Analyse – « Défaillances de la modération des contenus sur les réseaux sociaux : la faute aux algos ? », par Amélie Gillot

Le 22 janvier dernier, un post Twitter de la militante féministe et antiraciste @Mélusine_2 se voit sanctionné par le réseau social quelques heures après sa publication. L’objet du délit ? Une question mettant le doigt sur un problème sociétal brûlant, à l’heure des mouvements #MeToo, #MeTooInceste ou encore #MeTooGay : « Comment fait-on pour que les hommes arrêtent de violer ? ». Des utilisateurs se seraient plaints à Twitter d’une publication qui mettrait illégitimement tous les hommes dans le camp des violeurs. Des signalements ensuite modérés et validés par les algorithmes de la plateforme. Résultat : @Mélusine_2 a vu son compte suspendu pour « conduite haineuse », avec possibilité de le réactiver si, et seulement si, elle supprimait son post.

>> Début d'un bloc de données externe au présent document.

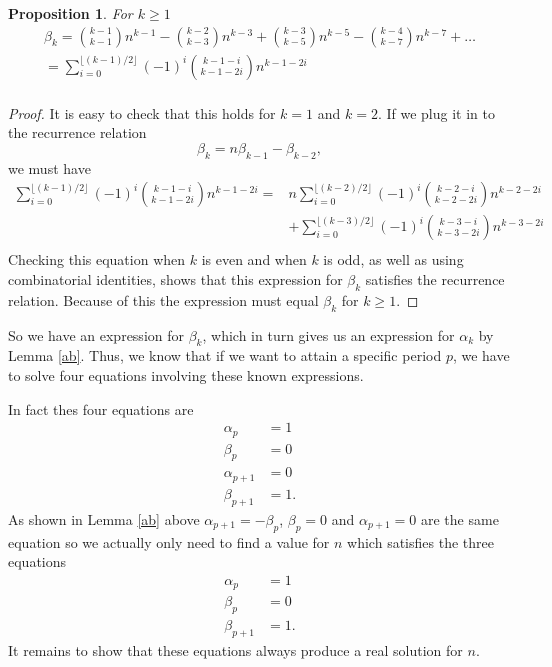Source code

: \documentclass[12pt]{article}
\newtheorem{proposition}{Proposition}
\begin{document}
\begin{proposition} 
For $k \geq 1$
\begin{align*}
\beta_k = \binom{k-1}{k-1} n^{k-1} - \binom{k-2}{k-3}n^{k-3} +\binom{k-3}{k-5}n^{k-5} -\binom{k-4}{k-7}n^{k-7} + \dots \\
=\sum_{i = 0}^{\lfloor (k-1)/2 \rfloor} (-1)^i\binom{k-1-i}{k-1-2i}n^{k-1-2i}\\
\end{align*}
\end{proposition}
\begin{proof}
It is easy to check that this holds for $k = 1$ and $k = 2$.  If we plug it in to the recurrence relation
\begin{equation*}
\beta_k = n\beta_{k-1} - \beta_{k-2},
\end{equation*}
we must have 
\begin{align*}
\sum_{i = 0}^{\lfloor (k-1)/2 \rfloor} (-1)^i\binom{k-1-i}{k-1-2i}n^{k-1-2i} = & n \sum_{i = 0}^{\lfloor (k-2)/2 \rfloor} (-1)^i\binom{k-2-i}{k-2-2i}n^{k-2-2i} \\
& +\sum_{i = 0}^{\lfloor (k-3)/2 \rfloor} (-1)^i\binom{k-3-i}{k-3-2i}n^{k-3-2i}\\
\end{align*}
Checking this equation when $k$ is even and when $k$ is odd, as well as using combinatorial identities, shows that this expression for $\beta_k$ satisfies the recurrence relation. Because of this the expression must equal $\beta_k$ for $k \geq 1$.
\end{proof}

So we have an expression for $\beta_k$, which in turn gives us an expression for $\alpha_k$ by Lemma \ref{ab}. Thus, we know that if we want to attain a specific period $p$, we have to solve four equations involving these known expressions.

In fact thes four equations are 
\begin{align*}
\alpha_p &=1 \\
\beta_p &=0\\ 
\alpha_{p+1} &= 0 \\
\beta_{p+1} &= 1.
\end{align*}
As shown in Lemma \ref{ab} above $\alpha_{p+1} = -\beta_p$,  $\beta_p=0$ and $\alpha_{p+1} =0$ are the same equation so we actually only need to find a value for $n$ which satisfies the three equations
\begin{align*}
\alpha_p &=1 \\
\beta_p &=0\\ 
\beta_{p+1} &= 1.
\end{align*}
It remains to show that these equations always produce a real solution for $n$.
\\ 
\end{document}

Suspension du compte @Mélusine_2 : la partie immergée de l’iceberg

Cette sanction, qui s’est par la suite étendue à d’autres comptes féministes ayant relayé l’information, a suscité de nombreuses réactions en ligne, la plupart soutenant la militante et interpellant Twitter sur les dessous de ses algorithmes. Entre le 22 et le 26 janvier, le compte de @Mélusine_2 a ainsi été mentionné pas moins de 24 000 fois, tandis que le hashtag #CommentFairePourQueLesHommesArretentDeVioler est devenu viral dès le 23 janvier et a comptabilisé presque 5 000 mentions en 4 jours.

Mentions du hashtag #CommentFairePourQueLesHommesArretentDeVioler entre le 22 et le 26 janvier 2021 (source : Talkwalker)

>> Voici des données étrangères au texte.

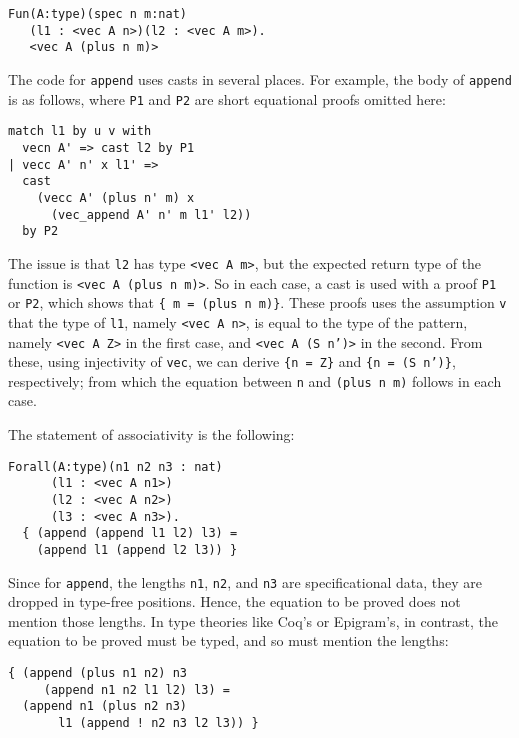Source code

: \documentclass[preprint,natbib]{sigplanconf}
\begin{document}
\begin{verbatim}
Fun(A:type)(spec n m:nat)
   (l1 : <vec A n>)(l2 : <vec A m>).
   <vec A (plus n m)> 
\end{verbatim}


\noindent The code for \texttt{append} uses casts in several places.
For example, the body of \texttt{append} is as follows, where
\texttt{P1} and \texttt{P2} are short equational proofs omitted here:

\begin{verbatim}
match l1 by u v with
  vecn A' => cast l2 by P1
| vecc A' n' x l1' => 
  cast
    (vecc A' (plus n' m) x 
      (vec_append A' n' m l1' l2)) 
  by P2

\end{verbatim}
             
\noindent The issue is that \texttt{l2} has type \texttt{<vec A m>},
but the expected return type of the function is \texttt{<vec A (plus n
m)>}.  So in each case, a cast is used with a proof \texttt{P1} or
\texttt{P2}, which shows that \texttt{\{ m = (plus n m)\}}.  These
proofs uses the assumption \texttt{v} that the type of \texttt{l1},
namely \texttt{<vec A n>}, is equal to the type of the pattern, namely
\texttt{<vec A Z>} in the first case, and \texttt{<vec A (S n')>} in
the second.  From these, using injectivity of \texttt{vec}, we can
derive \texttt{\{n = Z\}} and \texttt{\{n = (S n')\}}, respectively;
from which the equation between \texttt{n} and \texttt{(plus n m)}
follows in each case.

The statement of associativity is the following:

{\begin{verbatim}
Forall(A:type)(n1 n2 n3 : nat)
      (l1 : <vec A n1>)
      (l2 : <vec A n2>)
      (l3 : <vec A n3>).
  { (append (append l1 l2) l3) =
    (append l1 (append l2 l3)) }
\end{verbatim}}

\noindent Since for \texttt{append}, the lengths
\texttt{n1}, \texttt{n2}, and \texttt{n3} are specificational data,
they are dropped in type-free positions.  Hence, the equation to be
proved does not mention those lengths.  In type theories like Coq's or
Epigram's, in contrast, the equation to be proved must be typed, and
so must mention the lengths:

{\begin{verbatim}
{ (append (plus n1 n2) n3
     (append n1 n2 l1 l2) l3) =
  (append n1 (plus n2 n3)
       l1 (append ! n2 n3 l2 l3)) }
\end{verbatim}}
\end{document}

Parmi ces réactions, des comptes féministes, comme celui de Caroline de Haas, à l’origine du collectif Nous toutes, mais pas que. Un tweet sur trois mentionnant le hashtag a été publié par… un homme. Face à cet emballement, les grands médias, comme France Inter ou Le Huffington Post, ne tardent pas à reprendre l’information, tandis que Mélusine continue de faire entendre sa voix grâce notamment à une tribune dans Libération le 29 janvier.

Entre-temps, Twitter s’est excusé mais la question est plus que jamais au cœur du débat : quelle réelle efficacité peut-on attendre des algorithmes de modération des réseaux sociaux ? Doit-on laisser toute puissance à ces logiciels qui manquent parfois de mise en contexte ? Car ce qui est arrivé à Mélusine est bien loin d’être anecdotique : toutes les plateformes comme toutes les sphères d’expression (et pas que militantes et politiques) sont concernées.

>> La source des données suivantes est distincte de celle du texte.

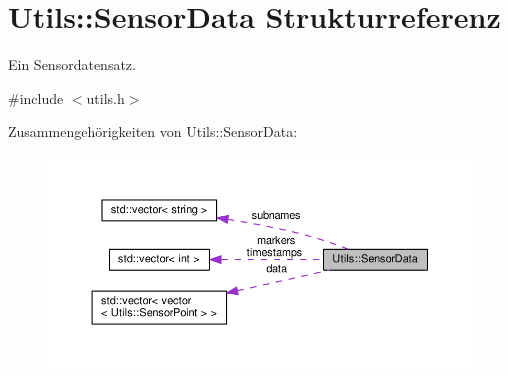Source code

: \hypertarget{structUtils_1_1SensorData}{\section{Utils\-:\-:Sensor\-Data Strukturreferenz}
\label{structUtils_1_1SensorData}
}


Ein Sensordatensatz.  




{\ttfamily \#include $<$utils.\-h$>$}



Zusammengehörigkeiten von Utils\-:\-:Sensor\-Data\-:
\nopagebreak
\begin{figure}[H]
\begin{center}
\leavevmode
\includegraphics[width=350pt]{structUtils_1_1SensorData__coll__graph}
\end{center}
\end{figure}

« Un algorithme n’est en réalité qu’une opinion intégrée aux programmes »

La mécanique des algorithmes comporte encore clairement certaines lacunes, à commencer par la compréhension du langage, si naturel aux êtres humains et pourtant si complexe à intégrer dans des outils technologiques. Distinguer une affirmation d’une dénonciation, identifier l’émotion ou le sarcasme, analyser le contexte entourant des mots-clés sensibles comme « viol » : un travail rendu plus qu’ardu pour un algorithme. D’autant plus face à des controverses sociétales faisant apparaître au grand jour l’expression d’opinions pour le moins différentes mais tout autant légitimes.

Car n’oublions pas qu’à l’origine des décisions de modération des plateformes, se trouvent bien souvent des signalements de membres. Stéréotyper l’ensemble des hommes en les catégorisant comme des violeurs, c’est ce qu’ont ainsi désapprouvé certains utilisateurs face au tweet de @Mélusine_2. Alors, qui doit l’emporter ? Un tweet dénonciateur ou la désapprobation d’un collectif ? Face à de telles complexités sociétales, comment peut-on attendre une prise de décision juste et irréprochable de la part de simples algorithmes ?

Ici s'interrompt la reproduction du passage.